Your credit score is atrocious from the lender's point of view and just barely within the limits of a sub-prime loan.
I'd say that your fiancee is in much better shape than you are, but you should both wait for several months before applying for a mortgage. During this time, SAVE MONEY FOR A DOWN PAYMENT. If you put down at least 20% (and closing cost), you can avoid PMI (private mortgage insurance). This will save you $45/month, which is roughly $600 per year in your case. The other way to avoid PMI is by paying up-front (about 1%) and rolling this into the cost of your mortgage.
I guess since you're paying collections, you can't settle for a lower amount. Are you paying your original creditor or are you paying a third party? You should see if they'd be willing to erase the item from your credit report if you paid them. Of course, I don't know what kind of luck you'd have with that.
If you pay bills on time and in full, it looks really nice to those who are looking at your mortgage application. Reducing your debt is another good thing, but if you have too much available credit, your lender may want you to close the accounts and this would hurt your score.
Is there any way that your fiancee could qualify entirely in her name with her income?
AVOID ARMs LIKE THE PLAGUE!!! Interest rates are going nowhere but up, ESPECIALLY for sub-prime.

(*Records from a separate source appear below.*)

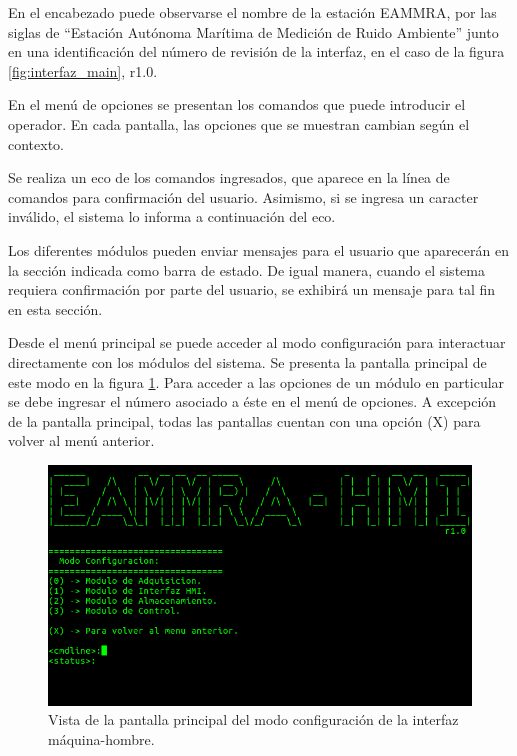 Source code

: En el encabezado puede observarse el nombre de la estación EAMMRA, por las siglas de ``Estación Autónoma Marítima de Medición de Ruido Ambiente'' junto en una identificación del número de revisión de la interfaz, en el caso de la figura \ref{fig:interfaz_main}, r1.0. 

En el menú de opciones se presentan los comandos que puede introducir el operador. En cada pantalla, las opciones que se muestran cambian según el contexto.

Se realiza un eco de los comandos ingresados, que aparece en la línea de comandos para confirmación del usuario. Asimismo, si se ingresa un caracter inválido, el sistema lo informa a continuación del eco.

Los diferentes módulos pueden enviar mensajes para el usuario que aparecerán en la sección indicada como barra de estado.  De igual manera, cuando el sistema requiera confirmación por parte del usuario, se exhibirá un mensaje para tal fin en esta sección.

Desde el menú principal se puede acceder al modo configuración para interactuar directamente con los módulos del sistema.  Se presenta la pantalla principal de este modo en la figura \ref{fig:interfaz_config}.  Para acceder a las opciones de un módulo en particular se debe ingresar el número asociado a éste en el menú de opciones.  A excepción de la pantalla principal, todas las pantallas cuentan con una opción (X) para volver al menú anterior.

\begin{figure}[htpb]
	\centering
	\includegraphics[width=\textwidth]{./Figures/interfaz_config.png}
	\caption[]{Vista de la pantalla principal del modo configuración de la interfaz máquina-hombre.}
	\label{fig:interfaz_config}
\end{figure}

(1) I don't know enough about your credit report to give you an accurate answer. I'm assuming that since your bill went into collections that it was severely late. Late payments can really ding your credit score, considering that it accounts for 35% of the FICO. Debt-to-credit-limit ratio is 30% and you should keep this ratio as low as you can. 15% is calculated from the age of your accounts, so do whatever you can to keep your oldest credit cards. Reduce the credit limit if you have to, but keep them open! Pay the balances off in full each month if you can. If you use the card frequently enough, you won't show $0 as the balance on the credit report. (TRUST ME! I've paid my credit card off in full every month and it always shows a balance.) 10% is mix of credit and you have the least control over that aspect, really, since no one says what the prime mix is. (You don't need a loan of each type to have a good score...) 10% is the search for new credit. Since you both recently got secured credit cards, it may take a few months to get your scores up as these inquiries hurt your score.
(2) I'd still suggest giving at least a 20% down payment. As for interest rates, if you get a fixed-rate mortgage, it will be cheaper in the long-run. The method the lender will take to figure out your FICO score will depend on who the lender is. Some will average all 3 FICO scores (1 from each credit bureau), some will take the middle score, some will take the lowest score.
(3) Consult the website's FAQ section.